== Brief ==
Show every line of the data that contains the string "description".

[Records drawn from a dataset]
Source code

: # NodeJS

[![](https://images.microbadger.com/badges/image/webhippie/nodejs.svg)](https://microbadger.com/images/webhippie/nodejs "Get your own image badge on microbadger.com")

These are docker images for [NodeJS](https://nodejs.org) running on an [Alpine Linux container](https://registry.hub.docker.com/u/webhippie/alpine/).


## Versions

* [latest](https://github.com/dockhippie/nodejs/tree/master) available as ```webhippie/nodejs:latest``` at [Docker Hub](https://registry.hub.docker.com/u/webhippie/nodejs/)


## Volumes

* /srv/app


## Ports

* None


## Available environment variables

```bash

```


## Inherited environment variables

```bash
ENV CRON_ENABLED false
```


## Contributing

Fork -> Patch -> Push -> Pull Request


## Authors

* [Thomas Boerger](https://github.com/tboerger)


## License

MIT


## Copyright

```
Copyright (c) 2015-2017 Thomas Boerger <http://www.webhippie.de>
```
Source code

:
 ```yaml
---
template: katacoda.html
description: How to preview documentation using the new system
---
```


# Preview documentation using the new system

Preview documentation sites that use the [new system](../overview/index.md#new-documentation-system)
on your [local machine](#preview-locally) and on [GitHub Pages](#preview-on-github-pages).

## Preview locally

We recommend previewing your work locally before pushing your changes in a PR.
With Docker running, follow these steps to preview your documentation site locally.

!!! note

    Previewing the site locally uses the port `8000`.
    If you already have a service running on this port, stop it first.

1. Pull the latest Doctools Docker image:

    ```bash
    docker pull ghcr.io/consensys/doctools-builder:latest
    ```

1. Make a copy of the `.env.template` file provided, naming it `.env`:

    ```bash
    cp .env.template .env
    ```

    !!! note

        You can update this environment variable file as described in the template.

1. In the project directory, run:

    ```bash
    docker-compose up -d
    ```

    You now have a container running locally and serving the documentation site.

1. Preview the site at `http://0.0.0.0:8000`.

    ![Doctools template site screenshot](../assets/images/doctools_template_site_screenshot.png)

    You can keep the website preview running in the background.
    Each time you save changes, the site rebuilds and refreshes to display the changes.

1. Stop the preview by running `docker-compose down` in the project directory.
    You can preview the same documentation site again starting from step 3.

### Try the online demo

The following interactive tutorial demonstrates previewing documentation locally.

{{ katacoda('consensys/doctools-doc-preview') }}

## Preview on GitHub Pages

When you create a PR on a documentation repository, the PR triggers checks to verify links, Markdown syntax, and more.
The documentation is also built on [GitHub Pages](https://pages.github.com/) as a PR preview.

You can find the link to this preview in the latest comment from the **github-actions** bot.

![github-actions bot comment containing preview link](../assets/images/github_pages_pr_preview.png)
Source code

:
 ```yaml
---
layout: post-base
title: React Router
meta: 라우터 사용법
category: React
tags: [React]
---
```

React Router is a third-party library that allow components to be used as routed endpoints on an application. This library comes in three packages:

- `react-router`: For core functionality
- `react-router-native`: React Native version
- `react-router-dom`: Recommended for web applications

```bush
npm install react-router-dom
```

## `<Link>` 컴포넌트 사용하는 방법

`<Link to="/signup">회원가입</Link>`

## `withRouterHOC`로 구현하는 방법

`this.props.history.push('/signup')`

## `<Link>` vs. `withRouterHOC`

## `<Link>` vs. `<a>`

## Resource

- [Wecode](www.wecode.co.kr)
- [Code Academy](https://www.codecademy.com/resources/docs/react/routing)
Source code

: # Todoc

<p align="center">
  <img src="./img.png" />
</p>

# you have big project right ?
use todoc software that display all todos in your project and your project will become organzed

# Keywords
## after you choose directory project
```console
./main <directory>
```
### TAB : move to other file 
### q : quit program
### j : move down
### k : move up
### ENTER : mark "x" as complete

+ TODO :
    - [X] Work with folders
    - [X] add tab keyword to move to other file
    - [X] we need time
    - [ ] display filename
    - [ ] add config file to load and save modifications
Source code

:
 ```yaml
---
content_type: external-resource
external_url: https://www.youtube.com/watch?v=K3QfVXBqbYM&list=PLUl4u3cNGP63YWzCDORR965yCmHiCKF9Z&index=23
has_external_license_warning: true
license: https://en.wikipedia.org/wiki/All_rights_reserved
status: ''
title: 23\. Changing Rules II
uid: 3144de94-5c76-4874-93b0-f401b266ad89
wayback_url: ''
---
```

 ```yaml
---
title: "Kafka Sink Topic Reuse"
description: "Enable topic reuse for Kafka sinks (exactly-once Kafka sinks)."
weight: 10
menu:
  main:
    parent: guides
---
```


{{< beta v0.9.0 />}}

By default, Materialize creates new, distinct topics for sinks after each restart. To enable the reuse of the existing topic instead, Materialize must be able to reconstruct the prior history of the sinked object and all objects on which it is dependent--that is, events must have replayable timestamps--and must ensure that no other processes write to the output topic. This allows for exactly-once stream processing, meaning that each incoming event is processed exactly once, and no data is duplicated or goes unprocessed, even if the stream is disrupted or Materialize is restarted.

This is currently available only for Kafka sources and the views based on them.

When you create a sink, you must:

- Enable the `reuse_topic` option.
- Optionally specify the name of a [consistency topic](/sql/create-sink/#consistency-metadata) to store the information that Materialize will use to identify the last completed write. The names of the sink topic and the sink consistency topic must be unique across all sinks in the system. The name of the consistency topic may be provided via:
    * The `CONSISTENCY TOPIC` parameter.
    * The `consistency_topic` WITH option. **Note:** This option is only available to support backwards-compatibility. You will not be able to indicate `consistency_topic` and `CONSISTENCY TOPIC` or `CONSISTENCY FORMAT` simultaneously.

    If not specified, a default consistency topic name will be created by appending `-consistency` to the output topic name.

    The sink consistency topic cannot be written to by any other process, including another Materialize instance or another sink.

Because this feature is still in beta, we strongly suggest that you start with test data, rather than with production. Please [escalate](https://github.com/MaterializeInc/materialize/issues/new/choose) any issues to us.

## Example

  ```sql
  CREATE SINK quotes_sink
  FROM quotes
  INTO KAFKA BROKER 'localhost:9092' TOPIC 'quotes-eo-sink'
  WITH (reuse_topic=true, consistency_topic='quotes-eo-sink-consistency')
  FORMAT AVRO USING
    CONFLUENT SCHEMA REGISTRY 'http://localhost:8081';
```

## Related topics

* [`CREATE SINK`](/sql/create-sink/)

== Result of the task ==
description: How to preview documentation using the new system
description: "Enable topic reuse for Kafka sinks (exactly-once Kafka sinks)."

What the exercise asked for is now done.